◆ **Exercise objective**: Please give all of the data again, character for character, and drop the pictures.

[Excerpts from a dataset]

□ □ □ □ □

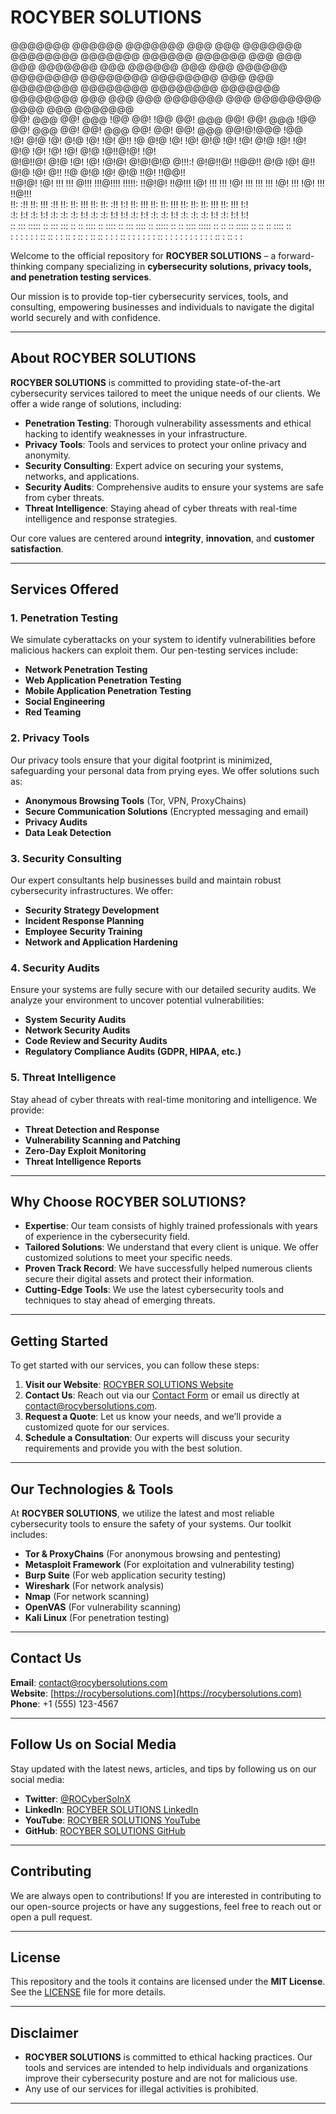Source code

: # **ROCYBER SOLUTIONS**
                                                                                                                                                            
@@@@@@@    @@@@@@    @@@@@@@  @@@ @@@  @@@@@@@   @@@@@@@@  @@@@@@@       @@@@@@    @@@@@@   @@@       @@@  @@@  @@@@@@@  @@@   @@@@@@   @@@  @@@   @@@@@@   
@@@@@@@@  @@@@@@@@  @@@@@@@@  @@@ @@@  @@@@@@@@  @@@@@@@@  @@@@@@@@     @@@@@@@   @@@@@@@@  @@@       @@@  @@@  @@@@@@@  @@@  @@@@@@@@  @@@@ @@@  @@@@@@@   
@@!  @@@  @@!  @@@  !@@       @@! !@@  @@!  @@@  @@!       @@!  @@@     !@@       @@!  @@@  @@!       @@!  @@@    @@!    @@!  @@!  @@@  @@!@!@@@  !@@       
!@!  @!@  !@!  @!@  !@!       !@! @!!  !@   @!@  !@!       !@!  @!@     !@!       !@!  @!@  !@!       !@!  @!@    !@!    !@!  !@!  @!@  !@!!@!@!  !@!       
@!@!!@!   @!@  !@!  !@!        !@!@!   @!@!@!@   @!!!:!    @!@!!@!      !!@@!!    @!@  !@!  @!!       @!@  !@!    @!!    !!@  @!@  !@!  @!@ !!@!  !!@@!!    
!!@!@!    !@!  !!!  !!!         @!!!   !!!@!!!!  !!!!!:    !!@!@!        !!@!!!   !@!  !!!  !!!       !@!  !!!    !!!    !!!  !@!  !!!  !@!  !!!   !!@!!!   
!!: :!!   !!:  !!!  :!!         !!:    !!:  !!!  !!:       !!: :!!           !:!  !!:  !!!  !!:       !!:  !!!    !!:    !!:  !!:  !!!  !!:  !!!       !:!  
:!:  !:!  :!:  !:!  :!:         :!:    :!:  !:!  :!:       :!:  !:!         !:!   :!:  !:!   :!:      :!:  !:!    :!:    :!:  :!:  !:!  :!:  !:!      !:!   
::   :::  ::::: ::   ::: :::     ::     :: ::::   :: ::::  ::   :::     :::: ::   ::::: ::   :: ::::  ::::: ::     ::     ::  ::::: ::   ::   ::  :::: ::   
 :   : :   : :  :    :: :: :     :     :: : ::   : :: ::    :   : :     :: : :     : :  :   : :: : :   : :  :      :     :     : :  :   ::    :   :: : :    
                                                                                                                                                            




Welcome to the official repository for **ROCYBER SOLUTIONS** – a forward-thinking company specializing in **cybersecurity solutions, privacy tools, and penetration testing services**.

Our mission is to provide top-tier cybersecurity services, tools, and consulting, empowering businesses and individuals to navigate the digital world securely and with confidence.

---

## **About ROCYBER SOLUTIONS**

**ROCYBER SOLUTIONS** is committed to providing state-of-the-art cybersecurity services tailored to meet the unique needs of our clients. We offer a wide range of solutions, including:

- **Penetration Testing**: Thorough vulnerability assessments and ethical hacking to identify weaknesses in your infrastructure.
- **Privacy Tools**: Tools and services to protect your online privacy and anonymity.
- **Security Consulting**: Expert advice on securing your systems, networks, and applications.
- **Security Audits**: Comprehensive audits to ensure your systems are safe from cyber threats.
- **Threat Intelligence**: Staying ahead of cyber threats with real-time intelligence and response strategies.

Our core values are centered around **integrity**, **innovation**, and **customer satisfaction**.

---

## **Services Offered**

### **1. Penetration Testing**
We simulate cyberattacks on your system to identify vulnerabilities before malicious hackers can exploit them. Our pen-testing services include:

- **Network Penetration Testing**
- **Web Application Penetration Testing**
- **Mobile Application Penetration Testing**
- **Social Engineering**
- **Red Teaming**

### **2. Privacy Tools**
Our privacy tools ensure that your digital footprint is minimized, safeguarding your personal data from prying eyes. We offer solutions such as:

- **Anonymous Browsing Tools** (Tor, VPN, ProxyChains)
- **Secure Communication Solutions** (Encrypted messaging and email)
- **Privacy Audits**
- **Data Leak Detection**

### **3. Security Consulting**
Our expert consultants help businesses build and maintain robust cybersecurity infrastructures. We offer:

- **Security Strategy Development**
- **Incident Response Planning**
- **Employee Security Training**
- **Network and Application Hardening**

### **4. Security Audits**
Ensure your systems are fully secure with our detailed security audits. We analyze your environment to uncover potential vulnerabilities:

- **System Security Audits**
- **Network Security Audits**
- **Code Review and Security Audits**
- **Regulatory Compliance Audits (GDPR, HIPAA, etc.)**

### **5. Threat Intelligence**
Stay ahead of cyber threats with real-time monitoring and intelligence. We provide:

- **Threat Detection and Response**
- **Vulnerability Scanning and Patching**
- **Zero-Day Exploit Monitoring**
- **Threat Intelligence Reports**

---

## **Why Choose ROCYBER SOLUTIONS?**

- **Expertise**: Our team consists of highly trained professionals with years of experience in the cybersecurity field.
- **Tailored Solutions**: We understand that every client is unique. We offer customized solutions to meet your specific needs.
- **Proven Track Record**: We have successfully helped numerous clients secure their digital assets and protect their information.
- **Cutting-Edge Tools**: We use the latest cybersecurity tools and techniques to stay ahead of emerging threats.

---

## **Getting Started**

To get started with our services, you can follow these steps:

1. **Visit our Website**: [ROCYBER SOLUTIONS Website](https://rocybersolutions.com)
2. **Contact Us**: Reach out via our [Contact Form](https://rocybersolutions.com/contact) or email us directly at [contact@rocybersolutions.com](mailto:contact@rocybersolutions.com).
3. **Request a Quote**: Let us know your needs, and we’ll provide a customized quote for our services.
4. **Schedule a Consultation**: Our experts will discuss your security requirements and provide you with the best solution.

---

## **Our Technologies & Tools**

At **ROCYBER SOLUTIONS**, we utilize the latest and most reliable cybersecurity tools to ensure the safety of your systems. Our toolkit includes:

- **Tor & ProxyChains** (For anonymous browsing and pentesting)
- **Metasploit Framework** (For exploitation and vulnerability testing)
- **Burp Suite** (For web application security testing)
- **Wireshark** (For network analysis)
- **Nmap** (For network scanning)
- **OpenVAS** (For vulnerability scanning)
- **Kali Linux** (For penetration testing)

---

## **Contact Us**

**Email**: [contact@rocybersolutions.com](mailto:contact@rocybersolutions.com)  
**Website**: [https://rocybersolutions.com](https://rocybersolutions.com)  
**Phone**: +1 (555) 123-4567

---

## **Follow Us on Social Media**

Stay updated with the latest news, articles, and tips by following us on our social media:

- **Twitter**: [@ROCyberSolnX](https://x.com/ROCyberSolnX)
- **LinkedIn**: [ROCYBER SOLUTIONS LinkedIn](https://www.linkedin.com/today/author/rocyber-solutions-85298b2a9)
- **YouTube**: [ROCYBER SOLUTIONS YouTube](https://www.youtube.com/@ROCyberSolutions-aka-ROCSyou)
- **GitHub**: [ROCYBER SOLUTIONS GitHub](https://github.com/ROCyberSolutions/)

---

## **Contributing**

We are always open to contributions! If you are interested in contributing to our open-source projects or have any suggestions, feel free to reach out or open a pull request.

---

## **License**

This repository and the tools it contains are licensed under the **MIT License**. See the [LICENSE](LICENSE) file for more details.

---

## **Disclaimer**

- **ROCYBER SOLUTIONS** is committed to ethical hacking practices. Our tools and services are intended to help individuals and organizations improve their cybersecurity posture and are not for malicious use.
- Any use of our services for illegal activities is prohibited.

---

□ □ □ □ □

◆ **Task result**:
Source code

: # **ROCYBER SOLUTIONS**
                                                                                                                                                            
@@@@@@@    @@@@@@    @@@@@@@  @@@ @@@  @@@@@@@   @@@@@@@@  @@@@@@@       @@@@@@    @@@@@@   @@@       @@@  @@@  @@@@@@@  @@@   @@@@@@   @@@  @@@   @@@@@@   
@@@@@@@@  @@@@@@@@  @@@@@@@@  @@@ @@@  @@@@@@@@  @@@@@@@@  @@@@@@@@     @@@@@@@   @@@@@@@@  @@@       @@@  @@@  @@@@@@@  @@@  @@@@@@@@  @@@@ @@@  @@@@@@@   
@@!  @@@  @@!  @@@  !@@       @@! !@@  @@!  @@@  @@!       @@!  @@@     !@@       @@!  @@@  @@!       @@!  @@@    @@!    @@!  @@!  @@@  @@!@!@@@  !@@       
!@!  @!@  !@!  @!@  !@!       !@! @!!  !@   @!@  !@!       !@!  @!@     !@!       !@!  @!@  !@!       !@!  @!@    !@!    !@!  !@!  @!@  !@!!@!@!  !@!       
@!@!!@!   @!@  !@!  !@!        !@!@!   @!@!@!@   @!!!:!    @!@!!@!      !!@@!!    @!@  !@!  @!!       @!@  !@!    @!!    !!@  @!@  !@!  @!@ !!@!  !!@@!!    
!!@!@!    !@!  !!!  !!!         @!!!   !!!@!!!!  !!!!!:    !!@!@!        !!@!!!   !@!  !!!  !!!       !@!  !!!    !!!    !!!  !@!  !!!  !@!  !!!   !!@!!!   
!!: :!!   !!:  !!!  :!!         !!:    !!:  !!!  !!:       !!: :!!           !:!  !!:  !!!  !!:       !!:  !!!    !!:    !!:  !!:  !!!  !!:  !!!       !:!  
:!:  !:!  :!:  !:!  :!:         :!:    :!:  !:!  :!:       :!:  !:!         !:!   :!:  !:!   :!:      :!:  !:!    :!:    :!:  :!:  !:!  :!:  !:!      !:!   
::   :::  ::::: ::   ::: :::     ::     :: ::::   :: ::::  ::   :::     :::: ::   ::::: ::   :: ::::  ::::: ::     ::     ::  ::::: ::   ::   ::  :::: ::   
 :   : :   : :  :    :: :: :     :     :: : ::   : :: ::    :   : :     :: : :     : :  :   : :: : :   : :  :      :     :     : :  :   ::    :   :: : :    
                                                                                                                                                            




Welcome to the official repository for **ROCYBER SOLUTIONS** – a forward-thinking company specializing in **cybersecurity solutions, privacy tools, and penetration testing services**.

Our mission is to provide top-tier cybersecurity services, tools, and consulting, empowering businesses and individuals to navigate the digital world securely and with confidence.

---

## **About ROCYBER SOLUTIONS**

**ROCYBER SOLUTIONS** is committed to providing state-of-the-art cybersecurity services tailored to meet the unique needs of our clients. We offer a wide range of solutions, including:

- **Penetration Testing**: Thorough vulnerability assessments and ethical hacking to identify weaknesses in your infrastructure.
- **Privacy Tools**: Tools and services to protect your online privacy and anonymity.
- **Security Consulting**: Expert advice on securing your systems, networks, and applications.
- **Security Audits**: Comprehensive audits to ensure your systems are safe from cyber threats.
- **Threat Intelligence**: Staying ahead of cyber threats with real-time intelligence and response strategies.

Our core values are centered around **integrity**, **innovation**, and **customer satisfaction**.

---

## **Services Offered**

### **1. Penetration Testing**
We simulate cyberattacks on your system to identify vulnerabilities before malicious hackers can exploit them. Our pen-testing services include:

- **Network Penetration Testing**
- **Web Application Penetration Testing**
- **Mobile Application Penetration Testing**
- **Social Engineering**
- **Red Teaming**

### **2. Privacy Tools**
Our privacy tools ensure that your digital footprint is minimized, safeguarding your personal data from prying eyes. We offer solutions such as:

- **Anonymous Browsing Tools** (Tor, VPN, ProxyChains)
- **Secure Communication Solutions** (Encrypted messaging and email)
- **Privacy Audits**
- **Data Leak Detection**

### **3. Security Consulting**
Our expert consultants help businesses build and maintain robust cybersecurity infrastructures. We offer:

- **Security Strategy Development**
- **Incident Response Planning**
- **Employee Security Training**
- **Network and Application Hardening**

### **4. Security Audits**
Ensure your systems are fully secure with our detailed security audits. We analyze your environment to uncover potential vulnerabilities:

- **System Security Audits**
- **Network Security Audits**
- **Code Review and Security Audits**
- **Regulatory Compliance Audits (GDPR, HIPAA, etc.)**

### **5. Threat Intelligence**
Stay ahead of cyber threats with real-time monitoring and intelligence. We provide:

- **Threat Detection and Response**
- **Vulnerability Scanning and Patching**
- **Zero-Day Exploit Monitoring**
- **Threat Intelligence Reports**

---

## **Why Choose ROCYBER SOLUTIONS?**

- **Expertise**: Our team consists of highly trained professionals with years of experience in the cybersecurity field.
- **Tailored Solutions**: We understand that every client is unique. We offer customized solutions to meet your specific needs.
- **Proven Track Record**: We have successfully helped numerous clients secure their digital assets and protect their information.
- **Cutting-Edge Tools**: We use the latest cybersecurity tools and techniques to stay ahead of emerging threats.

---

## **Getting Started**

To get started with our services, you can follow these steps:

1. **Visit our Website**: [ROCYBER SOLUTIONS Website](https://rocybersolutions.com)
2. **Contact Us**: Reach out via our [Contact Form](https://rocybersolutions.com/contact) or email us directly at [contact@rocybersolutions.com](mailto:contact@rocybersolutions.com).
3. **Request a Quote**: Let us know your needs, and we’ll provide a customized quote for our services.
4. **Schedule a Consultation**: Our experts will discuss your security requirements and provide you with the best solution.

---

## **Our Technologies & Tools**

At **ROCYBER SOLUTIONS**, we utilize the latest and most reliable cybersecurity tools to ensure the safety of your systems. Our toolkit includes:

- **Tor & ProxyChains** (For anonymous browsing and pentesting)
- **Metasploit Framework** (For exploitation and vulnerability testing)
- **Burp Suite** (For web application security testing)
- **Wireshark** (For network analysis)
- **Nmap** (For network scanning)
- **OpenVAS** (For vulnerability scanning)
- **Kali Linux** (For penetration testing)

---

## **Contact Us**

**Email**: [contact@rocybersolutions.com](mailto:contact@rocybersolutions.com)  
**Website**: [https://rocybersolutions.com](https://rocybersolutions.com)  
**Phone**: +1 (555) 123-4567

---

## **Follow Us on Social Media**

Stay updated with the latest news, articles, and tips by following us on our social media:

- **Twitter**: [@ROCyberSolnX](https://x.com/ROCyberSolnX)
- **LinkedIn**: [ROCYBER SOLUTIONS LinkedIn](https://www.linkedin.com/today/author/rocyber-solutions-85298b2a9)
- **YouTube**: [ROCYBER SOLUTIONS YouTube](https://www.youtube.com/@ROCyberSolutions-aka-ROCSyou)
- **GitHub**: [ROCYBER SOLUTIONS GitHub](https://github.com/ROCyberSolutions/)

---

## **Contributing**

We are always open to contributions! If you are interested in contributing to our open-source projects or have any suggestions, feel free to reach out or open a pull request.

---

## **License**

This repository and the tools it contains are licensed under the **MIT License**. See the [LICENSE](LICENSE) file for more details.

---

## **Disclaimer**

- **ROCYBER SOLUTIONS** is committed to ethical hacking practices. Our tools and services are intended to help individuals and organizations improve their cybersecurity posture and are not for malicious use.
- Any use of our services for illegal activities is prohibited.

---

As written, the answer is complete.